NCT number NCT00305812
Other study ID # MY11
Secondary ID CAN-NCIC-MY11CEL
Status Completed
Phase Phase 2
First received
Last updated
Start date March 9, 2006
Est. completion date June 30, 2008

Study information

Verified date March 2020
Source Canadian Cancer Trials Group
Contact n/a
Is FDA regulated No
Health authority
Study type Interventional

Clinical Trial Summary

RATIONALE: Lenalidomide may stop the growth of multiple myeloma by blocking blood flow to the cancer. It may also stimulate the immune system in different ways and stop cancer cells from growing. Drugs used in chemotherapy, such as melphalan, work in different ways to stop the growth of cancer cells, either by killing the cells or by stopping them from dividing.
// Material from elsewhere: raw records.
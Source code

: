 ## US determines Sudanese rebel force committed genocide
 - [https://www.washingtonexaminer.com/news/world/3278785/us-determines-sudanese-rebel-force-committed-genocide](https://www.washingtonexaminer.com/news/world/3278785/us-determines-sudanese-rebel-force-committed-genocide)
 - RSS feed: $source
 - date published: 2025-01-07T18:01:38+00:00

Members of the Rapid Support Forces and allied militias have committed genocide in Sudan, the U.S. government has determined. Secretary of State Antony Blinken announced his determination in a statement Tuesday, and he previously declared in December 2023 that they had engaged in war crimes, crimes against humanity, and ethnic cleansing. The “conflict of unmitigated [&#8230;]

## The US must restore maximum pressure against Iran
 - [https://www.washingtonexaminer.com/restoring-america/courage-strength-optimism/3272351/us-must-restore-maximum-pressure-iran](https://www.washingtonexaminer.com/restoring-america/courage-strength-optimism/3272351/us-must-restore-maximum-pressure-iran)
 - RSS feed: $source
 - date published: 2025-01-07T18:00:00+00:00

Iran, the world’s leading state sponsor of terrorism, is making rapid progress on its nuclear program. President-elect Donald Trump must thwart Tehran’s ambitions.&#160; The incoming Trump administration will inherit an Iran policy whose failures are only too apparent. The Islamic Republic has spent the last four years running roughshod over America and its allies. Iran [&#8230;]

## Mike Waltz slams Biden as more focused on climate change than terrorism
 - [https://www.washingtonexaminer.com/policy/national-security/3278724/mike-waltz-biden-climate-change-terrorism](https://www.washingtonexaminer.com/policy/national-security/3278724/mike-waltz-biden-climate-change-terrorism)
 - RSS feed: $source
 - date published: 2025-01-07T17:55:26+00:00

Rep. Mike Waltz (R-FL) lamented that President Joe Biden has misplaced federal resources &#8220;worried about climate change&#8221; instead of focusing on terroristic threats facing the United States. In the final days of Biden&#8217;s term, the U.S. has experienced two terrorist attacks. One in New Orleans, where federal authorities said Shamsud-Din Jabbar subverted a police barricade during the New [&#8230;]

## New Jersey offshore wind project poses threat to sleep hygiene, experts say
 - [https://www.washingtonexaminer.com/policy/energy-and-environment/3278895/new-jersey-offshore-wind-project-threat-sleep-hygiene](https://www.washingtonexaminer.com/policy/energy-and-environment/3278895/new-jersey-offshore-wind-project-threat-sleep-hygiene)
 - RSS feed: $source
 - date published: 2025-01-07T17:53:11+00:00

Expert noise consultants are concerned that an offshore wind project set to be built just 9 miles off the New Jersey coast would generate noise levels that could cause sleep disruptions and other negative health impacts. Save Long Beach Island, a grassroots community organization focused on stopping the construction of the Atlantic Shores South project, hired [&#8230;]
Giving lenalidomide together with melphalan may kill more cancer cells. PURPOSE: This randomized phase II trial is studying the side effects and best dose of lenalidomide when given together with melphalan and to see how well they work in treating patients with multiple myeloma.


Description:

OBJECTIVES: Primary - Evaluate the tolerability of 2 different doses of lenalidomide when administered with melphalan in patients with previously untreated multiple myeloma who are not planning to undergo future autologous stem cell transplantation. Secondary - Characterize the toxicity profile of lenalidomide in combination with melphalan. - Determine tumor response in these patients after 2 and 12 courses of induction therapy with lenalidomide and melphalan and after 6 months of maintenance therapy with dexamethasone. - Determine progression-free and overall survival of these patients. - Determine time to dose modification and time to dose discontinuation in these patients. Tertiary - Examine wnt pathway inhibition in response to lenalidomide on pre- and post-treatment bone marrow and blood samples using enzyme-linked immunosorbent assay (ELISA), gene expression profiling, drosophila-based chemical genetics, and surface-enhanced laser desorption/ionization mass spectrometry (SELDI MS) proteomics. OUTLINE: This is a multicenter, randomized, open-label, dose-finding study of lenalidomide. Prior to randomization, 6 patients receive oral lenalidomide at a lower dose (same dose to be used in arm I) once daily on days 1-21 and oral melphalan once daily on days 1-4. Treatment repeats every 28 days for 3 courses. If no unacceptable toxicity occurs, the trial will proceed and randomization will occur. - Induction therapy: Patients are randomized to 1 of 2 dose levels of lenalidomide. - Arm I: Patients receive oral lenalidomide once daily on days 1-21 and oral melphalan once daily on days 1-4. - Arm II: Patients receive oral lenalidomide as in arm I, but at a lower dose, and melphalan as in arm I, but at a higher dose. Treatment in both arms repeats every 28 days for up to 12 courses in the absence of disease progression or unacceptable toxicity. After 12 courses of induction therapy, patients in both arms without progressive disease proceed to maintenance therapy. - Maintenance therapy: Patients receive oral dexamethasone once daily on days 1-4. Courses repeat every 28 days in the absence of disease progression or unacceptable toxicity. After completion of study treatment, patients are followed at 4 weeks and then every 2 months thereafter. PROJECTED ACCRUAL: A total of 92 patients will be accrued for this study.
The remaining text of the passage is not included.